### What is required
In the data below, work out how many lines include the string "refl". Only the number should be given.

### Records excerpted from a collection
+ + + +

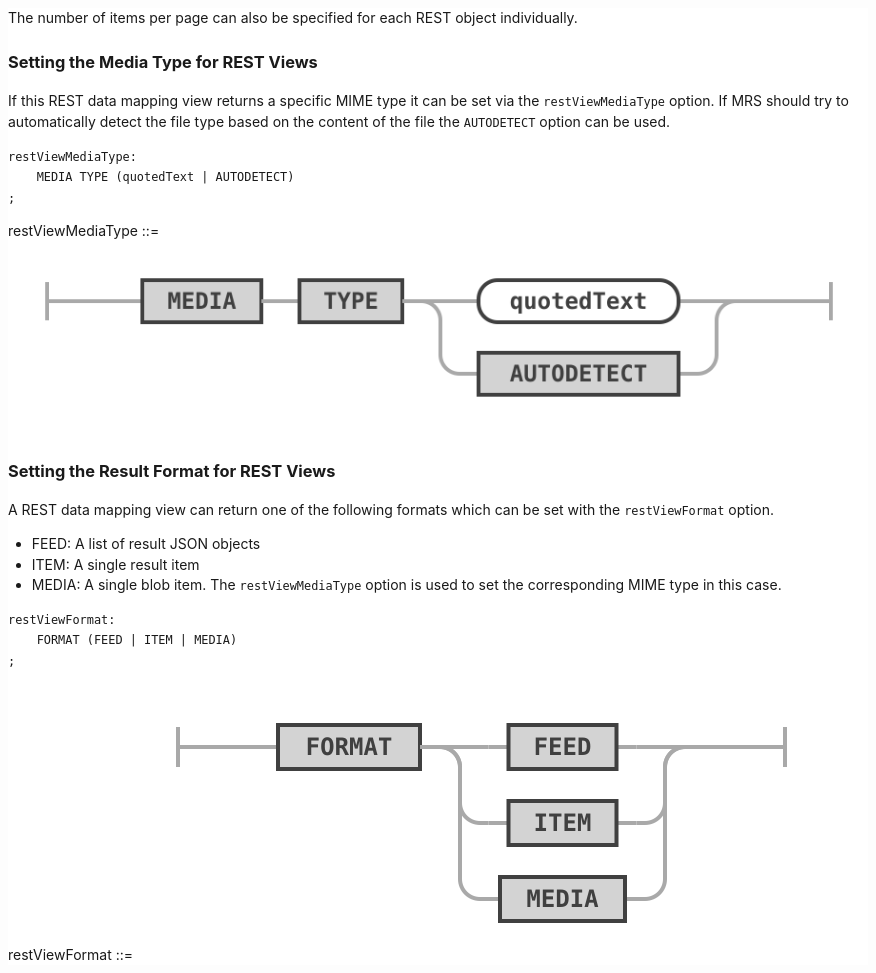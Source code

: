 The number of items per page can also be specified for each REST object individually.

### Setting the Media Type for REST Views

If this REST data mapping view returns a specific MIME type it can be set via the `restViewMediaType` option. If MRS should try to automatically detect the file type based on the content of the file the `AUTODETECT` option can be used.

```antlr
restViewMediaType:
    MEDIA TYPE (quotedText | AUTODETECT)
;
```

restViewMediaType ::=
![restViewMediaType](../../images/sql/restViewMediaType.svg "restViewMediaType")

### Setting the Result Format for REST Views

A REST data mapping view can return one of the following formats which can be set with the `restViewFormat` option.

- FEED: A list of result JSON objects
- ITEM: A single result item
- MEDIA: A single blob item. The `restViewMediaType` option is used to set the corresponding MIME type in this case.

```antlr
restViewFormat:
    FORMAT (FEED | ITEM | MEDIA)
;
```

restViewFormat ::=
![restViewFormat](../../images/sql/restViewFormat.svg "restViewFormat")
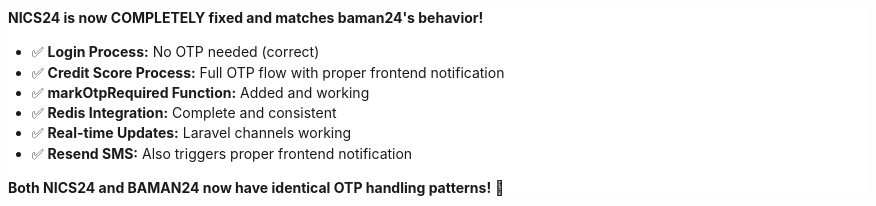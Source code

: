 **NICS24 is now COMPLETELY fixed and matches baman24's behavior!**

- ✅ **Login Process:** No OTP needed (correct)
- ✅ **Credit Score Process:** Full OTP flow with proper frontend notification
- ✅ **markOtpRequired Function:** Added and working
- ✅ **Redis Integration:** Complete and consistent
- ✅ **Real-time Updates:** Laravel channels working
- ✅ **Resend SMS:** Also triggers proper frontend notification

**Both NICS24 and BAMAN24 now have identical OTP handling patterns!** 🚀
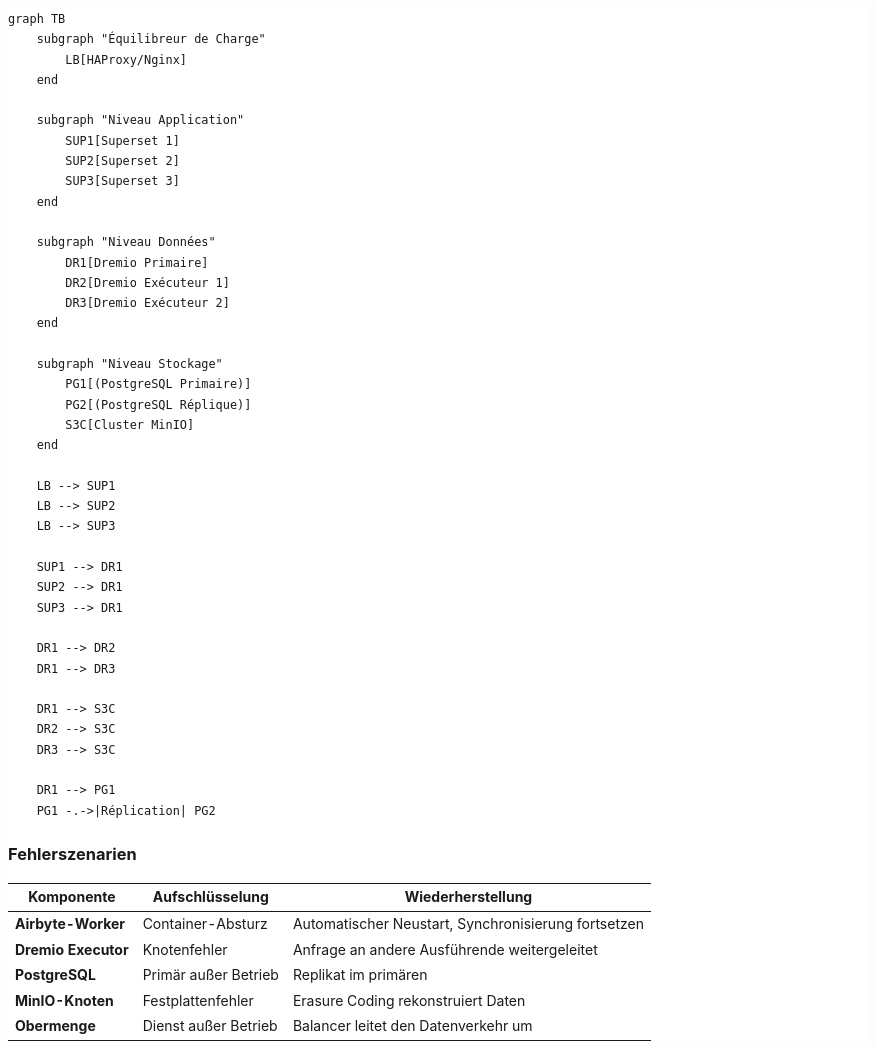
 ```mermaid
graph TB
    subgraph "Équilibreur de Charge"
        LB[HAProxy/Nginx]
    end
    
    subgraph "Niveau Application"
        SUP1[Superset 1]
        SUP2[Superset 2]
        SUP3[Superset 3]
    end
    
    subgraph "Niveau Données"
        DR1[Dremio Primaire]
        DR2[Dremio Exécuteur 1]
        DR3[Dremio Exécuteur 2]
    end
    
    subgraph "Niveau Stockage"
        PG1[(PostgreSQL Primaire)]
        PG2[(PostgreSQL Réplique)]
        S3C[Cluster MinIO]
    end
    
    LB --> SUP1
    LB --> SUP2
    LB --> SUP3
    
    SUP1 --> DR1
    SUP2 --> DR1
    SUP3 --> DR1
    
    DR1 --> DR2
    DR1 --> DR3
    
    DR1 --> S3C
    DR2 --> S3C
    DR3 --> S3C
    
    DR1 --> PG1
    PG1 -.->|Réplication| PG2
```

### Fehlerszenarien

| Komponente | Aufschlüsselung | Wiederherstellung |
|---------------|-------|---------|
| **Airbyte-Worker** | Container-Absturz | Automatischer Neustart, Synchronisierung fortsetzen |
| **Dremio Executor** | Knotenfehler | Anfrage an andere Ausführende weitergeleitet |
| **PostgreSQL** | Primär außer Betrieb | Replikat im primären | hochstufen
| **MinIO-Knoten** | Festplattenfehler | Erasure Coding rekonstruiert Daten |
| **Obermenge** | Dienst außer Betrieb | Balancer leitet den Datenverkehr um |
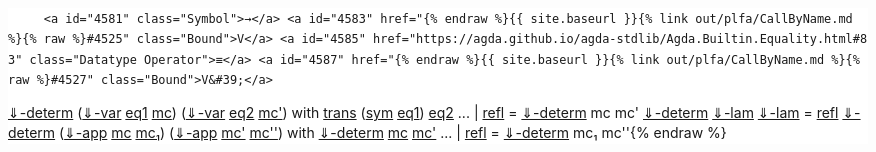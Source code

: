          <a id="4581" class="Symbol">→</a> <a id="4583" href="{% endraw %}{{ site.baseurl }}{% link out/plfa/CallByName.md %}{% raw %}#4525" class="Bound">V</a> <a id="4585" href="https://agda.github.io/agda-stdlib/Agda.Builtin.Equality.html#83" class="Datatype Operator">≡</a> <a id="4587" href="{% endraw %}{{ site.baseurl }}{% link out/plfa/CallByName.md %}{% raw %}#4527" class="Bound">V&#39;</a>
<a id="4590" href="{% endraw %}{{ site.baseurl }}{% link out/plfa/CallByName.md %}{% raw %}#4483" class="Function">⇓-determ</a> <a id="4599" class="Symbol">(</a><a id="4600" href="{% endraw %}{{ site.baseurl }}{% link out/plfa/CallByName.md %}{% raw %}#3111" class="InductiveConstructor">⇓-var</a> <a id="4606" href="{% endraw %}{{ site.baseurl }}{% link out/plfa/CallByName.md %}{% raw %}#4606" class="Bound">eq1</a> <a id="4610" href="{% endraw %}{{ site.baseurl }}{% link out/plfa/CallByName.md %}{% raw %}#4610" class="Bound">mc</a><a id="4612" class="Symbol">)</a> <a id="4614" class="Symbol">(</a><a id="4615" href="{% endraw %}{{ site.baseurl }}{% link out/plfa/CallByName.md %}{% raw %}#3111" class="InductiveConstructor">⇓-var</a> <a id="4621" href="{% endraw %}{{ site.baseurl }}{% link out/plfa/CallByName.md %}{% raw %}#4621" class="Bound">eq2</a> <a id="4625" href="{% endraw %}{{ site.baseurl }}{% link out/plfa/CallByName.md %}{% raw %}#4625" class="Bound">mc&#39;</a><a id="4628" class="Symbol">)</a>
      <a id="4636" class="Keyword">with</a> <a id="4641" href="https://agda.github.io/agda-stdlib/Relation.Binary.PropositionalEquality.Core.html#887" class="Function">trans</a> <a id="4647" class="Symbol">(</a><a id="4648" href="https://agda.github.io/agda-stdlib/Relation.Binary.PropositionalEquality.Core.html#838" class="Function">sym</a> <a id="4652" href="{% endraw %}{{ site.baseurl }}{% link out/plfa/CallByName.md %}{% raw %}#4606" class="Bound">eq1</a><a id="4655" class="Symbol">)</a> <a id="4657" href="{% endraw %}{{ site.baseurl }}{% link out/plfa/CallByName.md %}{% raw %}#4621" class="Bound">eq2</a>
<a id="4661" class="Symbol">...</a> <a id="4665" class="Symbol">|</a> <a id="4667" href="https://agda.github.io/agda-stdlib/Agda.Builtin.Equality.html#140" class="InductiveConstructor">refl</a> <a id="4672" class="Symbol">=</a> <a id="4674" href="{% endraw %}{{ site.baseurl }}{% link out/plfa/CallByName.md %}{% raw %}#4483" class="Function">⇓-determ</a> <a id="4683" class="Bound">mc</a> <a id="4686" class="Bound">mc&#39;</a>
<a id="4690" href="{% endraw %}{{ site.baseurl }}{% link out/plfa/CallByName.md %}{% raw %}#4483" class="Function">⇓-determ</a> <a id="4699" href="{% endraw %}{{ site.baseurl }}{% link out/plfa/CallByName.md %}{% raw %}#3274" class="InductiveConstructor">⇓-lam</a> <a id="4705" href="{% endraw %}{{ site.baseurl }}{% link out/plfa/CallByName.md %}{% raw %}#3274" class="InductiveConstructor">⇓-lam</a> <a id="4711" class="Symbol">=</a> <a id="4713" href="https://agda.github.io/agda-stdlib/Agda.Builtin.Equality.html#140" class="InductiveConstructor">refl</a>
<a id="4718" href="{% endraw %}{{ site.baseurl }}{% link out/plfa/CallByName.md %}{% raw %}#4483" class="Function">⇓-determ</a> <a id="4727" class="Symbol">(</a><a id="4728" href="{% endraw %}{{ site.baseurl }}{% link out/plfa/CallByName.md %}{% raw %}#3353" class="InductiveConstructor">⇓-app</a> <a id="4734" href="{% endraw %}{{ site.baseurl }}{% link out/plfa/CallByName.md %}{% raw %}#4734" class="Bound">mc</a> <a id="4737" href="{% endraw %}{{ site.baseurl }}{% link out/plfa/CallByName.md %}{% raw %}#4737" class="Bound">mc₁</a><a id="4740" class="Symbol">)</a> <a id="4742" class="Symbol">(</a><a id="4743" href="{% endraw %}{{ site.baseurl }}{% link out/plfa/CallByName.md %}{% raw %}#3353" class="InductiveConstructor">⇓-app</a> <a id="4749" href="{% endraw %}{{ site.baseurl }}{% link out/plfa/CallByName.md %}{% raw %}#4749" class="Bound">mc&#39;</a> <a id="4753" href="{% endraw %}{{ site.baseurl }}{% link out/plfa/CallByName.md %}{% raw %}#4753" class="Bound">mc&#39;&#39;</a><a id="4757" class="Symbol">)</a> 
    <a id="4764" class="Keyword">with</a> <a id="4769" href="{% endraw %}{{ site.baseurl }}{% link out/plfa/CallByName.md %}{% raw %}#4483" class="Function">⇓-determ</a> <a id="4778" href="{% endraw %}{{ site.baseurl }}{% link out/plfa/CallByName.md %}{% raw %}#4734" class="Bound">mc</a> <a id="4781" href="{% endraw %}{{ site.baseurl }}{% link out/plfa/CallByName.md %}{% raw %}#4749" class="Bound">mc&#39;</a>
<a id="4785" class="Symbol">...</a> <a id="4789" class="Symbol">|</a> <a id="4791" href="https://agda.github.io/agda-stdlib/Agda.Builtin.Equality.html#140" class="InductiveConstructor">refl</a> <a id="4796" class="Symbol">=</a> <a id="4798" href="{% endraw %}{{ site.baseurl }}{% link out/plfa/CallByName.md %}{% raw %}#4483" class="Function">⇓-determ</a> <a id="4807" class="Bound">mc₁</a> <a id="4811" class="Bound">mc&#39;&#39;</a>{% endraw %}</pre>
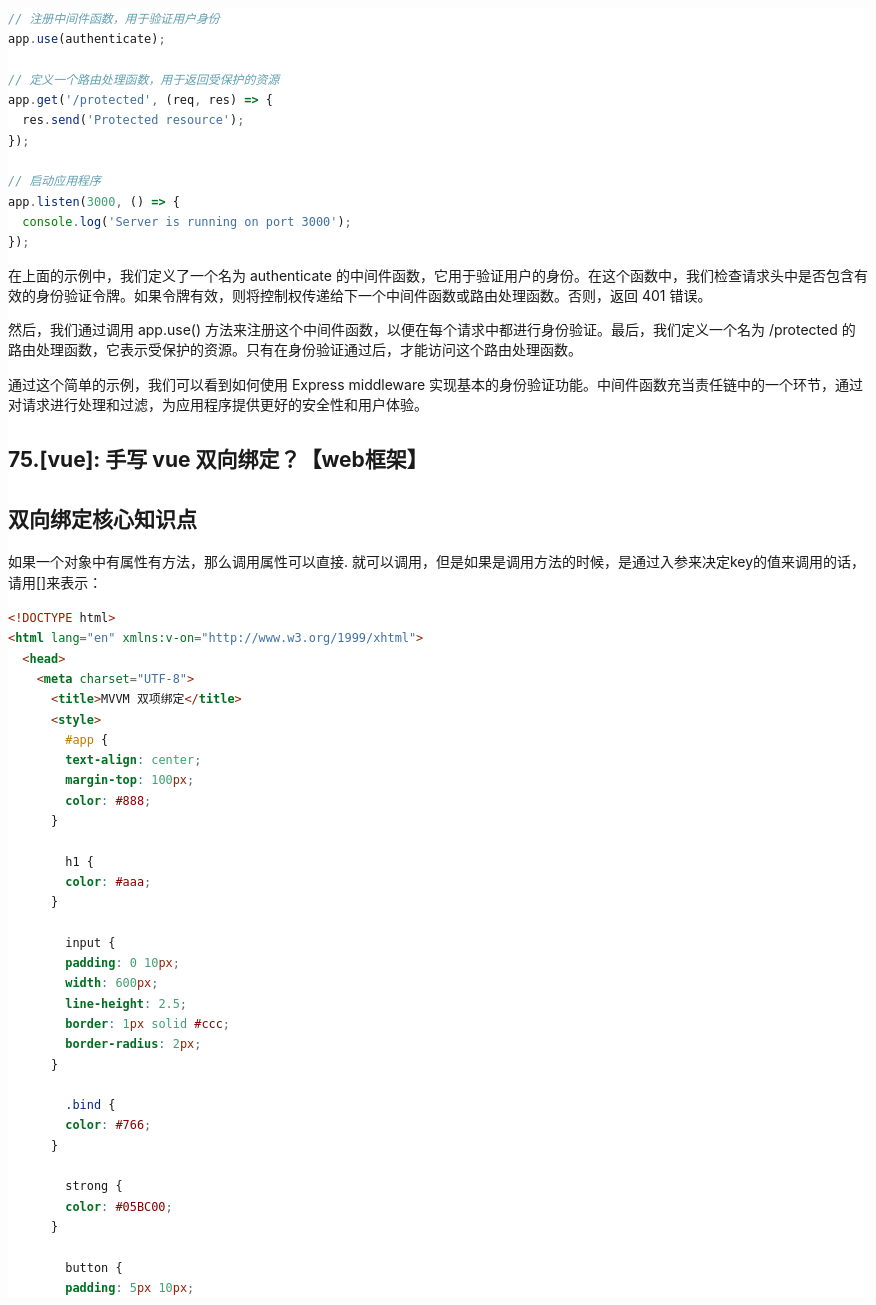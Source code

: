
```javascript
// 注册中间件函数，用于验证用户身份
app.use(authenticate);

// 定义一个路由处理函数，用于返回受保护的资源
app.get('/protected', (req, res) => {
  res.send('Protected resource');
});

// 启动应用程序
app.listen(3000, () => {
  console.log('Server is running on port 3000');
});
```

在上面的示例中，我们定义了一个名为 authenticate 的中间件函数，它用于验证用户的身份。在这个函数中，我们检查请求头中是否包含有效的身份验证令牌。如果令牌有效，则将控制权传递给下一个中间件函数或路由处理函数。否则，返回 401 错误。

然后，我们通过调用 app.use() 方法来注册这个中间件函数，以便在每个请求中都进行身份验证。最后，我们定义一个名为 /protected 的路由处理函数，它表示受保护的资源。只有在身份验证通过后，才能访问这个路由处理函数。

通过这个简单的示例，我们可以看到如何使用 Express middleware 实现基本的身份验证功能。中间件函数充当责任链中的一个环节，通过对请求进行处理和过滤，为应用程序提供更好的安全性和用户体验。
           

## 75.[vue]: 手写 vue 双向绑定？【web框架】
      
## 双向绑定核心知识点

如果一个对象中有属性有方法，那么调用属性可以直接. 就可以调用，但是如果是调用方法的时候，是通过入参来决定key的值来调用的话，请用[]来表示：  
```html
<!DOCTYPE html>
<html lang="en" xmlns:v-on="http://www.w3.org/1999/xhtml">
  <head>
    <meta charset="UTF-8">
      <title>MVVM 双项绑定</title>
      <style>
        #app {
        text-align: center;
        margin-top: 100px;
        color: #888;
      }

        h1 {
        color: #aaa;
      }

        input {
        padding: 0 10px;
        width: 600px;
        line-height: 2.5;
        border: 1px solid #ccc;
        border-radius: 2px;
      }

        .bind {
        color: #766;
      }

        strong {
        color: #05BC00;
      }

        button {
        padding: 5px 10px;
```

+ + + +

### Response area
3